Problem: Go through the data below line by line and count those containing the word "github". Reply with the count only.

Provided information:
Start of Block

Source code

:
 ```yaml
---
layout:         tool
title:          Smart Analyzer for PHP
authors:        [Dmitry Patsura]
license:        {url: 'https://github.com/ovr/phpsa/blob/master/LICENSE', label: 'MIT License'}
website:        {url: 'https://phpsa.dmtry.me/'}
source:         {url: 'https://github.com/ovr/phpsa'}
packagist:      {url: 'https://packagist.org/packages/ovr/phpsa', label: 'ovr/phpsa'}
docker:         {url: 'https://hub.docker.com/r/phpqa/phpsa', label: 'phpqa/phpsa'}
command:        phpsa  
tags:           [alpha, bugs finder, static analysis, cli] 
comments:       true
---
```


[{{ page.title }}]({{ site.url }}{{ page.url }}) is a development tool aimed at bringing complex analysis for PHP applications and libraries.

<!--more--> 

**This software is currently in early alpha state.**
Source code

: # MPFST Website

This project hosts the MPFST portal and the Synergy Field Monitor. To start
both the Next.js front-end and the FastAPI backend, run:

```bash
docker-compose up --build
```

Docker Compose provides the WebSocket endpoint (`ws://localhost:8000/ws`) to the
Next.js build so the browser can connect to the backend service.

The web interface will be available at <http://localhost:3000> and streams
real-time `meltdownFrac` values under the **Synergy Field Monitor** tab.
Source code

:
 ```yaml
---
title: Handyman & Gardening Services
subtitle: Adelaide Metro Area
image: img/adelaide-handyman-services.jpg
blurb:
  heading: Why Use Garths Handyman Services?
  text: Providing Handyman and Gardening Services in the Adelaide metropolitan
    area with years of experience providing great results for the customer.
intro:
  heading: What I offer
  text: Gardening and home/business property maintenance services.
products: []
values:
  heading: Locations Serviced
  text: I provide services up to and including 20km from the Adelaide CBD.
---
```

End of Block

Reply to the exercise: 2